Imagine your family has no money and you have to work instead of going to school and seeing your friends. First News Investigates the child refugees who become child workers.
5 miles from the Syrian border in Jordan there is a temporary city in the desert. This is Zaatari. It’s a tough life for the 80,000 refugees who live here. Some children have to work to support their families.
Maher, who is 13, fled Syria for the safety of Jordan where he lives in the camp at Zaatari. Before the war started he and his family had a good life and they were happy. The war has torn their lives apart, though. After Maher left Syria with his family, his father was killed in the fighting.
He now lives in Jordan with his mother, sisters and brother. His mother is sick and cannot work. Maher works for his family and is the sole bread winnner. He shifts gravel for a living, selling the material to local builders by the wheel barrow load. He makes roughly 50p per load. It is difficult, back breaking work and it often makes him ill.

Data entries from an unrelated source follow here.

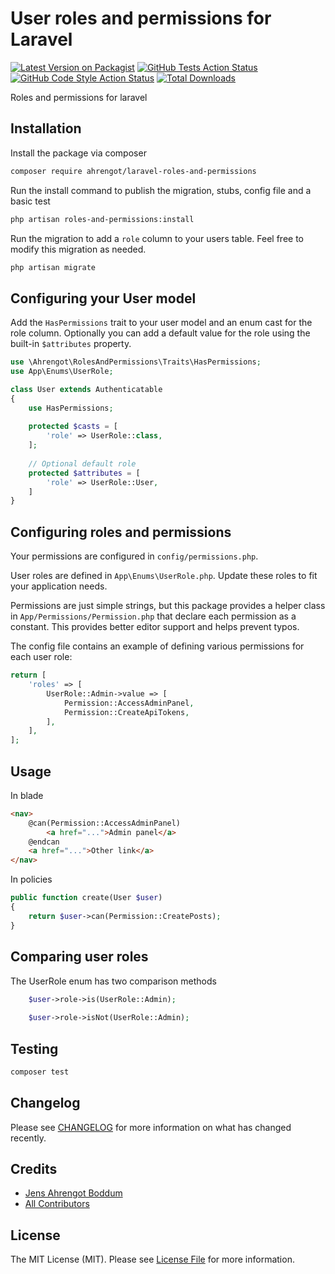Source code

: # User roles and permissions for Laravel

[![Latest Version on Packagist](https://img.shields.io/packagist/v/ahrengot/laravel-roles-and-permissions.svg?style=flat-square)](https://packagist.org/packages/ahrengot/laravel-roles-and-permissions)
[![GitHub Tests Action Status](https://img.shields.io/github/actions/workflow/status/Ahrengot/laravel-roles-and-permissions/run-tests.yml?branch=main&label=tests&style=flat-square)](https://github.com/Ahrengot/laravel-roles-and-permissions/actions?query=workflow%3Arun-tests+branch%3Amain)
[![GitHub Code Style Action Status](https://img.shields.io/github/actions/workflow/status/Ahrengot/laravel-roles-and-permissions/fix-php-code-style-issues.yml?branch=main&label=code%20style&style=flat-square)](https://github.com/Ahrengot/laravel-roles-and-permissions/actions?query=workflow%3A"Fix+PHP+code+style+issues"+branch%3Amain)
[![Total Downloads](https://img.shields.io/packagist/dt/ahrengot/laravel-roles-and-permissions.svg?style=flat-square)](https://packagist.org/packages/ahrengot/laravel-roles-and-permissions)

Roles and permissions for laravel

## Installation

Install the package via composer

```bash
composer require ahrengot/laravel-roles-and-permissions
```

Run the install command to publish the migration, stubs, config file and a basic test

```bash
php artisan roles-and-permissions:install
```

Run the migration to add a `role` column to your users table. Feel free to modify this migration as needed.

```bash
php artisan migrate
```

## Configuring your User model

Add the `HasPermissions` trait to your user model and an enum cast for the role column. Optionally you can add a default value for the role using the built-in `$attributes` property.
```php
use \Ahrengot\RolesAndPermissions\Traits\HasPermissions;
use App\Enums\UserRole;

class User extends Authenticatable
{
    use HasPermissions;
    
    protected $casts = [
        'role' => UserRole::class,
    ];
    
    // Optional default role
    protected $attributes = [
        'role' => UserRole::User,
    ]
}
```

## Configuring roles and permissions

Your permissions are configured in `config/permissions.php`. 

User roles are defined in `App\Enums\UserRole.php`. Update these roles to fit your application needs.

Permissions are just simple strings, but this package provides a helper class in `App/Permissions/Permission.php` that declare each permission as a constant. This provides better editor support and helps prevent typos.

The config file contains an example of defining various permissions for each user role:

```php
return [
    'roles' => [
        UserRole::Admin->value => [
            Permission::AccessAdminPanel,
            Permission::CreateApiTokens,
        ],
    ],
];
```

## Usage

In blade
```html
<nav>
    @can(Permission::AccessAdminPanel)
        <a href="...">Admin panel</a>
    @endcan
    <a href="...">Other link</a>
</nav>
```

In policies
```php
public function create(User $user)
{
    return $user->can(Permission::CreatePosts);
}
```

## Comparing user roles

The UserRole enum has two comparison methods

```php
    $user->role->is(UserRole::Admin);
    
    $user->role->isNot(UserRole::Admin);
```

## Testing

```bash
composer test
```

## Changelog

Please see [CHANGELOG](CHANGELOG.md) for more information on what has changed recently.

## Credits

- [Jens Ahrengot Boddum](https://github.com/Ahrengot)
- [All Contributors](../../contributors)

## License

The MIT License (MIT). Please see [License File](LICENSE.md) for more information.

Sadly, Maher is not the only child worker in Zaatari. It is estimated more than 11,000 refugee children are working in Jordan and are missing out on school.
In this report we find out how the charity UNICEF is working to make lives better in the camp for these children. In Zaatari they have set up a centre where they can play and learn. This is a place where children can just be children. Maher says that the centre is a life line for him.